WASHINGTON, DC, July 14, 2005 (ENS) - Exposure to hundreds of toxic chemicals begins in the womb, finds a new study of the umbilical cord blood of 10 American newborns commissioned by the Environmental Working Group. The research and advocacy organization asked a lab to test 10 American Red Cross cord blood samples for what the group claims is the most extensive array of industrial chemicals, pesticides and other pollutants ever studied.

The group wanted to measure how early the human body burden of chemicals begins to accumulate. The lab tests found that hundreds of industrial chemicals, pollutants and pesticides are pumped back and forth from mother to fetus through umbilical cord blood.

The blood samples came from babies born in U.S. hospitals in August and September of 2004. Analysis conducted on the samples for 413 industrial and consumer product chemicals found that the babies averaged 200 contaminants in their blood.

The analysis tested for pollutants including mercury, fire retardants, pesticides and a chemical used in the production of Teflon, PFOA. In total, the babies' blood had 287 chemicals, including 209 never before detected in cord blood.

"For years scientists have studied pollution in the air, water, land and in our food. Recently they've investigated its health impacts on adults. Now we find this pollution is reaching babies during vital stages of development," said Jane Houlihan, EWG vice president for research, from the group's office in Washington, DC.

Environmental Working Group Vice President for Research Jane Houlihan is an environmental engineer whose research focuses on human health and environmental exposures with an emphasis on risks to infants and young children. (Photo courtesy Ohio Citizen Action)

"These findings raise questions about the gaps in our federal safety net.

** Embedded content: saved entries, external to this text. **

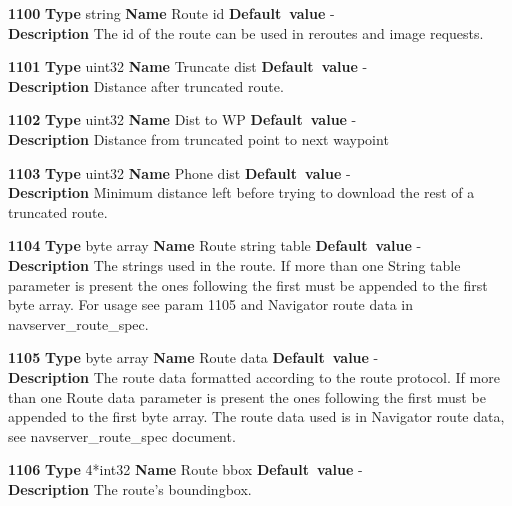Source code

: \documentclass[a4paper]{article}
\begin{document}
\begin{list}{\textbf{ParamID}}{}
\item \textbf{1100} \textbf{Type} string \textbf{Name} Route id
                 \textbf{Default~value} - \\
  \label{Route id}
  \textbf{Description} The id of the route can be used in reroutes and 
  image requests.
\item \textbf{1101} \textbf{Type} uint32 \textbf{Name} Truncate dist
                 \textbf{Default~value} - \\
  \label{Truncate dist}
  \textbf{Description} Distance after truncated route.
\item \textbf{1102} \textbf{Type} uint32 \textbf{Name} Dist to WP
                 \textbf{Default~value} - \\
  \label{Dist to WP}
  \textbf{Description} Distance from truncated point to next waypoint 
\item \textbf{1103} \textbf{Type} uint32 \textbf{Name} Phone dist
                 \textbf{Default~value} - \\
  \label{Phone dist}
  \textbf{Description} Minimum distance left before trying to download the
  rest of a truncated route.
\item \textbf{1104} \textbf{Type} byte array \textbf{Name} Route string table
                 \textbf{Default~value} - \\
  \label{Route string table}
  \textbf{Description} The strings used in the route. If more than one
  String table parameter is present the ones following the first must be
  appended to the first byte array. For usage see param 1105 and Navigator 
  route data in navserver\_route\_spec.
\item \textbf{1105} \textbf{Type} byte array \textbf{Name} Route data
                 \textbf{Default~value} - \\
  \label{Route data}
  \textbf{Description} The route data formatted according to the route 
  protocol. If more than one Route data parameter is present the ones
  following the first must be appended to the first byte array.
  The route data used is in Navigator route data, see 
  navserver\_route\_spec document.
\item \textbf{1106} \textbf{Type} 4*int32 \textbf{Name} Route bbox
                 \textbf{Default~value} - \\
  \label{Route bbox}
  \textbf{Description} The route's boundingbox.


\end{list}
\end{document}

Instead of rubber-stamping almost every new chemical that industry invents, we've got to strengthen and modernize the laws that are supposed to protect Americans from pollutants."

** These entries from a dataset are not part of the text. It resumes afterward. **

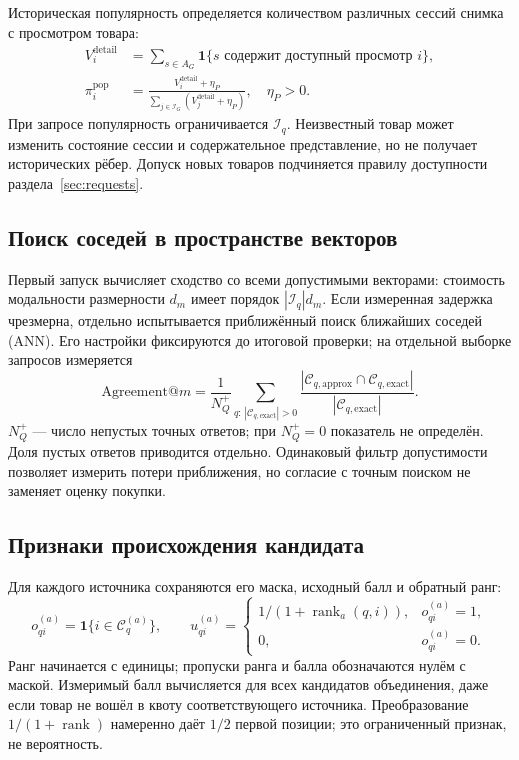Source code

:\documentclass[12pt,a4paper]{article}
\newcommand{\ind}{\mathbf 1}
\theoremstyle{plainru}
\begin{document}
Историческая популярность определяется количеством различных
сессий снимка с просмотром товара:
\begin{align}\label{eq:model-popularity}
V_i^{\mathrm{detail}}&=\sum_{s\in A_G}
\ind\{s\text{ содержит доступный просмотр }i\},\\
\pi_i^{\mathrm{pop}}&=\frac{V_i^{\mathrm{detail}}+\eta_P}
 {\sum_{j\in\mathcal I_G}(V_j^{\mathrm{detail}}+\eta_P)},
\quad\eta_P>0.
\nonumber\end{align}
При запросе популярность ограничивается $\mathcal I_q$.
Неизвестный товар может изменить состояние сессии и содержательное
представление, но не получает исторических рёбер. Допуск новых
товаров подчиняется правилу доступности раздела~\ref{sec:requests}.

\subsection{Поиск соседей в пространстве векторов}

Первый запуск вычисляет сходство со всеми допустимыми векторами:
стоимость модальности размерности $d_m$ имеет порядок $|\mathcal I_q|d_m$.
Если измеренная задержка чрезмерна, отдельно испытывается
приближённый поиск ближайших соседей (ANN).
Его настройки фиксируются до итоговой проверки; на отдельной выборке
запросов измеряется
\begin{equation}\label{eq:model-ann-agreement}
\mathrm{Agreement@}m=
\frac1{N_Q^+}\sum_{q:\,|\mathcal C_{q,\mathrm{exact}}|>0}
\frac{|\mathcal C_{q,\mathrm{approx}}\cap
\mathcal C_{q,\mathrm{exact}}|}
 {|\mathcal C_{q,\mathrm{exact}}|}.
\end{equation}
$N_Q^+$ --- число непустых точных ответов; при $N_Q^+=0$ показатель
не определён. Доля пустых ответов приводится отдельно.
Одинаковый фильтр допустимости позволяет измерить потери приближения,
но согласие с точным поиском не заменяет оценку покупки.

\subsection{Признаки происхождения кандидата}

Для каждого источника сохраняются его маска, исходный балл
и обратный ранг:
\begin{equation}\label{eq:model-source-rank}
o_{qi}^{(a)}=\ind\{i\in\mathcal C_q^{(a)}\},\qquad
u_{qi}^{(a)}=
\begin{cases}
1/(1+\operatorname{rank}_a(q,i)),&o_{qi}^{(a)}=1,\\
0,&o_{qi}^{(a)}=0.
\end{cases}
\end{equation}
Ранг начинается с единицы; пропуски ранга и балла обозначаются нулём
с маской. Измеримый балл вычисляется для всех кандидатов объединения,
даже если товар не вошёл в квоту соответствующего источника.
Преобразование $1/(1+\operatorname{rank})$ намеренно даёт $1/2$
первой позиции; это ограниченный признак, не вероятность.
\end{document}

U.S. industries manufacture and import some 75,000 chemicals. The current regulatory system does not require comprehensive testing of chemicals before they are put into products and it does not provide authority to the U.S. Environmental Protection Agency (EPA) to prevent harmful chemicals from being used in products and released into the environment.

The EPA has issued regulations to control only nine chemicals since the enactment of the federal Toxic Substances Control Act in 1976. The EWG points out that the system allows chemicals with known hazards and clear health impacts to remain on the market, even when safer alternatives are available.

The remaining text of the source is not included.